ABOUT THIS TASK
Find every line below with the string "createSampleObjectFromArray" and pick it out.

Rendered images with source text
---+---

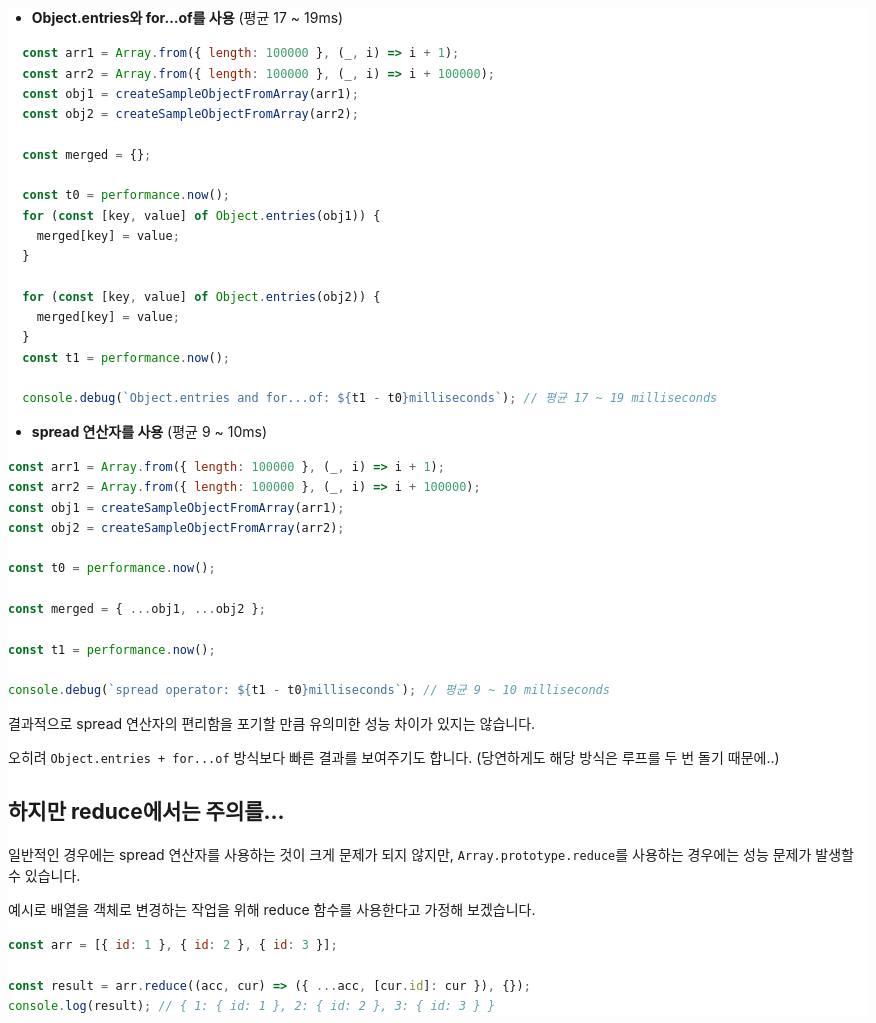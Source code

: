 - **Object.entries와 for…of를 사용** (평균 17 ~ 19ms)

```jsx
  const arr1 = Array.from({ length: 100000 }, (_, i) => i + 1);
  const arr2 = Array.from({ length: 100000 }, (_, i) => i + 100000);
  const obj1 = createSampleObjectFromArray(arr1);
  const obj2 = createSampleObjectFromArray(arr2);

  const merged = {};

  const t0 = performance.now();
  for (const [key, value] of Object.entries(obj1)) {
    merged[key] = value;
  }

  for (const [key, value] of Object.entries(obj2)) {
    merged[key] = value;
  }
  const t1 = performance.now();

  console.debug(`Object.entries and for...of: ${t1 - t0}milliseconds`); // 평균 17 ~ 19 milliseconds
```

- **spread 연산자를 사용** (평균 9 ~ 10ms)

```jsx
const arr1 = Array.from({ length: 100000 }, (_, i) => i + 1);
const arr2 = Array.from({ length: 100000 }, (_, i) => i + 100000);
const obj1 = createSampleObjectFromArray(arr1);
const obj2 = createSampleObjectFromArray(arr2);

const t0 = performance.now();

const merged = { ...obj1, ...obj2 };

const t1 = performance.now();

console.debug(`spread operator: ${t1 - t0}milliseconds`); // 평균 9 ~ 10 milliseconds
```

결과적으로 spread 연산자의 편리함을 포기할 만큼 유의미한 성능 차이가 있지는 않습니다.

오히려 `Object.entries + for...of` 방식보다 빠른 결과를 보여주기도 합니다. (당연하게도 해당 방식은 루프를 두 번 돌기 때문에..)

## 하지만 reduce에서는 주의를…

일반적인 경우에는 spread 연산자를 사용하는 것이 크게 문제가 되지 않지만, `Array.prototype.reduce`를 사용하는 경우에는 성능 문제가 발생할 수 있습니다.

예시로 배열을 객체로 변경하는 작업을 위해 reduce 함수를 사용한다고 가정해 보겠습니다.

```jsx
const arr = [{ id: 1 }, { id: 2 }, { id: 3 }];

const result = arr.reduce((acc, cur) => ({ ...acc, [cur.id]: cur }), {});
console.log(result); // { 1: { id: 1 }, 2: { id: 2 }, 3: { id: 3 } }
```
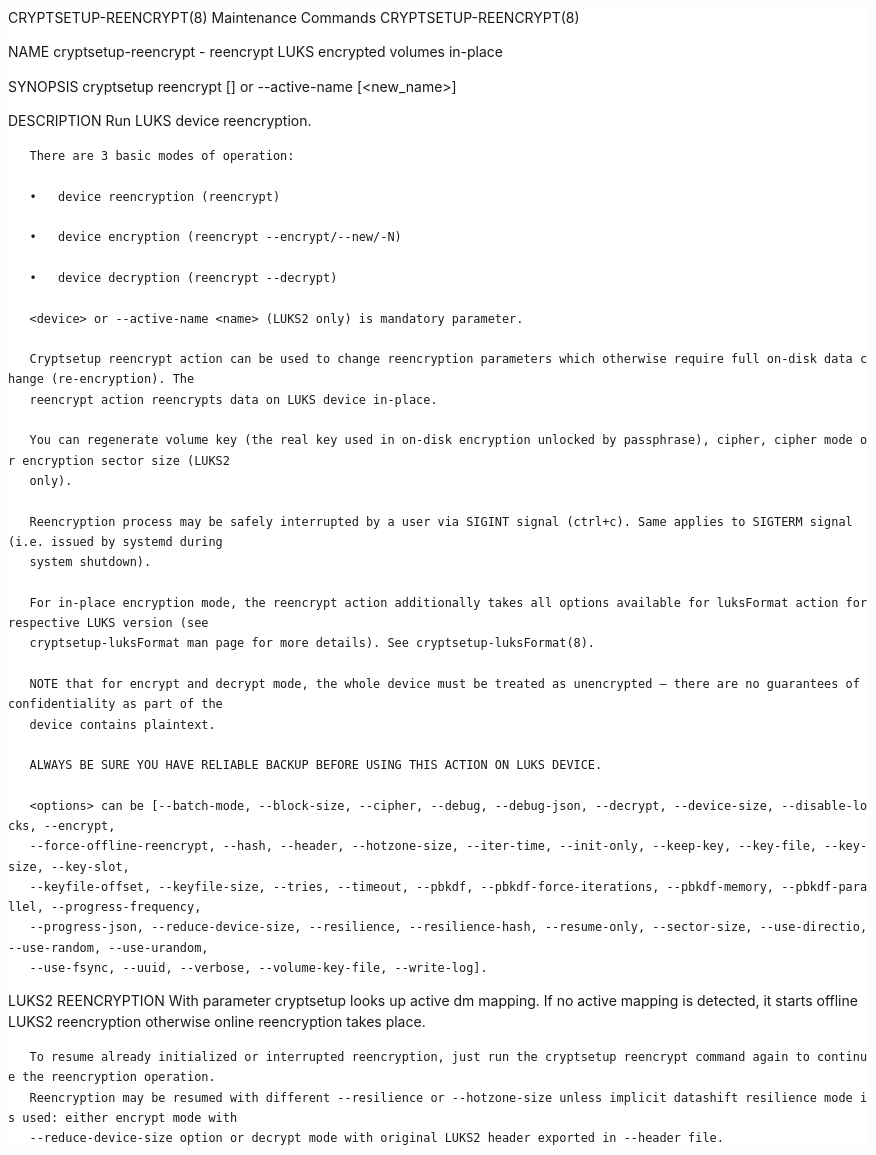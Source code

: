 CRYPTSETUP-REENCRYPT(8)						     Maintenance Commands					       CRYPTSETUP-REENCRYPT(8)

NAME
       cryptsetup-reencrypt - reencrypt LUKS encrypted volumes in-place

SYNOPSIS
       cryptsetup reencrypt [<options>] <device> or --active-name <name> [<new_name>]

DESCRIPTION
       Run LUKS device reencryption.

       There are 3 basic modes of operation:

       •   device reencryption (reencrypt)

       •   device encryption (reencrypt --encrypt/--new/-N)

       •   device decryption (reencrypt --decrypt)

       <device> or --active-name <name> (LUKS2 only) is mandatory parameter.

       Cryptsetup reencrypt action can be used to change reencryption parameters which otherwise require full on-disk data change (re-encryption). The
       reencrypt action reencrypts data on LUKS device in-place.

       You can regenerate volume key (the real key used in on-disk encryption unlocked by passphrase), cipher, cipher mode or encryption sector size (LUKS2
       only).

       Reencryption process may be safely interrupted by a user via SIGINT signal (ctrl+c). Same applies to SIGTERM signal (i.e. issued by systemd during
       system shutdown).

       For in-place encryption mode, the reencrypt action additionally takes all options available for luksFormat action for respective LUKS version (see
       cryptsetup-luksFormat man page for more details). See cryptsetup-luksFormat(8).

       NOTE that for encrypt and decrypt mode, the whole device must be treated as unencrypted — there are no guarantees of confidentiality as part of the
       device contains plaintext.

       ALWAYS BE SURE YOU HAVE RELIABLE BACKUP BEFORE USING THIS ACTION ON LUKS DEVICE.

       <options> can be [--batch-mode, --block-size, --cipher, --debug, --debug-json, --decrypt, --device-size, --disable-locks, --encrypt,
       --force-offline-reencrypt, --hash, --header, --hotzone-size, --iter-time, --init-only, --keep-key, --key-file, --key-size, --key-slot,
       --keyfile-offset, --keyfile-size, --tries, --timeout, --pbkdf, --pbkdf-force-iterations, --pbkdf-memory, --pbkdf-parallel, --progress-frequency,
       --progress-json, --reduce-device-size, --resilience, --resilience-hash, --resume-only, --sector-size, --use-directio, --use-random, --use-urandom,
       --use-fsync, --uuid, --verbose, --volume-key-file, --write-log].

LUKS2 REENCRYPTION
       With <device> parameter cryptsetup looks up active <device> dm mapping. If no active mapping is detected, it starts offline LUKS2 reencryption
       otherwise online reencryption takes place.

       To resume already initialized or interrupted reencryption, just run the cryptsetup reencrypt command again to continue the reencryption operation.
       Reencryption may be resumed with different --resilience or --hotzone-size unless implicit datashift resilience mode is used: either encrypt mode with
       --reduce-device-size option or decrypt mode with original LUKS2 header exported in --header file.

---+---

SOLVED PROBLEM
  const obj1 = createSampleObjectFromArray(arr1);
  const obj2 = createSampleObjectFromArray(arr2);
const obj1 = createSampleObjectFromArray(arr1);
const obj2 = createSampleObjectFromArray(arr2);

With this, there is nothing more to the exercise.